• Exercise aim: Which lines of the records below contain the word "thenextweb"? Copy each of them out.

+ + + + + + +

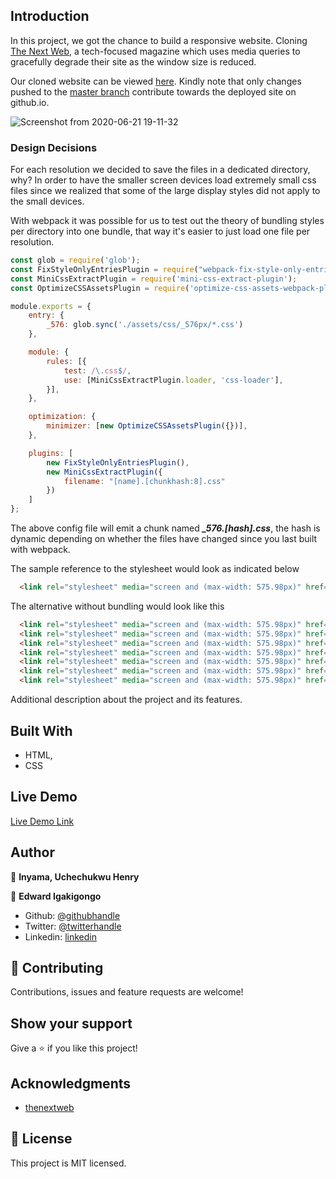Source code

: ## Introduction

In this project, we got the chance to build a responsive website. Cloning [The Next Web](https://thenextweb.com), a tech-focused magazine which uses media 
queries to gracefully degrade their site as the window size is reduced.

Our cloned website can be viewed [here](https://igakigongo.github.io/The-Next-Web/). Kindly note that only changes pushed to the
[master branch](https://github.com/igakigongo/The-Next-Web/tree/master) contribute towards the deployed site on github.io.


![Screenshot from 2020-06-21 19-11-32](https://user-images.githubusercontent.com/46329537/85231936-47b9b880-b3f3-11ea-80c3-a0cb2854d842.png)



### Design Decisions
For each resolution we decided to save the files in a dedicated directory, why? In order to have the smaller screen devices load extremely 
small css files since we realized that some of the large display styles did not apply to the small devices.

With webpack it was possible for us to test out the theory of bundling styles per directory into one bundle, that way it's easier to
just load one file per resolution. 

```javascript
const glob = require('glob');
const FixStyleOnlyEntriesPlugin = require("webpack-fix-style-only-entries");
const MiniCssExtractPlugin = require('mini-css-extract-plugin');
const OptimizeCSSAssetsPlugin = require('optimize-css-assets-webpack-plugin');

module.exports = {
	entry: {
		_576: glob.sync('./assets/css/_576px/*.css')
	},

	module: {
		rules: [{
			test: /\.css$/,
			use: [MiniCssExtractPlugin.loader, 'css-loader'],
		}],
	},

	optimization: {
		minimizer: [new OptimizeCSSAssetsPlugin({})],
	},

	plugins: [
		new FixStyleOnlyEntriesPlugin(),
		new MiniCssExtractPlugin({
			filename: "[name].[chunkhash:8].css"
		})
	]
};
```
The above config file will emit a chunk named ***_576.[hash].css***, the hash is dynamic depending on whether the files have changed
since you last built with webpack.

The sample reference to the stylesheet would look as indicated below

```html
  <link rel="stylesheet" media="screen and (max-width: 575.98px)" href="./dist/_576.718afe60.css" />
```

The alternative without bundling would look like this

```html
  <link rel="stylesheet" media="screen and (max-width: 575.98px)" href="./assets/css/_576px/app.css" />
  <link rel="stylesheet" media="screen and (max-width: 575.98px)" href="./assets/css/_576px/cover-articles.css" />
  <link rel="stylesheet" media="screen and (max-width: 575.98px)" href="./assets/css/_576px/latest-news.css" />
  <link rel="stylesheet" media="screen and (max-width: 575.98px)" href="./assets/css/_576px/latest-deals.css" />
  <link rel="stylesheet" media="screen and (max-width: 575.98px)" href="./assets/css/_576px/latest-funding.css" />
  <link rel="stylesheet" media="screen and (max-width: 575.98px)" href="./assets/css/_576px/apps-gear-tech.css" />
  <link rel="stylesheet" media="screen and (max-width: 575.98px)" href="./assets/css/_576px/footer.css" />
```


Additional description about the project and its features.

## Built With

- HTML,
- CSS

## Live Demo

[Live Demo Link](https://igakigongo.github.io/The-Next-Web/)


## Author

👤 **Inyama, Uchechukwu Henry**

👤 **Edward Igakigongo**

- Github: [@githubhandle](https://github.com/uche-inyama)
- Twitter: [@twitterhandle](https://twitter.com/euuoc)
- Linkedin: [linkedin](https://www.linkedin.com/in/uchechukwu-inyama-b3429a105/)

## 🤝 Contributing

Contributions, issues and feature requests are welcome!

## Show your support

Give a ⭐️ if you like this project!

## Acknowledgments

- [thenextweb](https://thenextweb.com/) 

## 📝 License

This project is MIT licensed.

+ + + + + + +

• Your solution:
In this project, we got the chance to build a responsive website. Cloning [The Next Web](https://thenextweb.com), a tech-focused magazine which uses media 
- [thenextweb](https://thenextweb.com/) 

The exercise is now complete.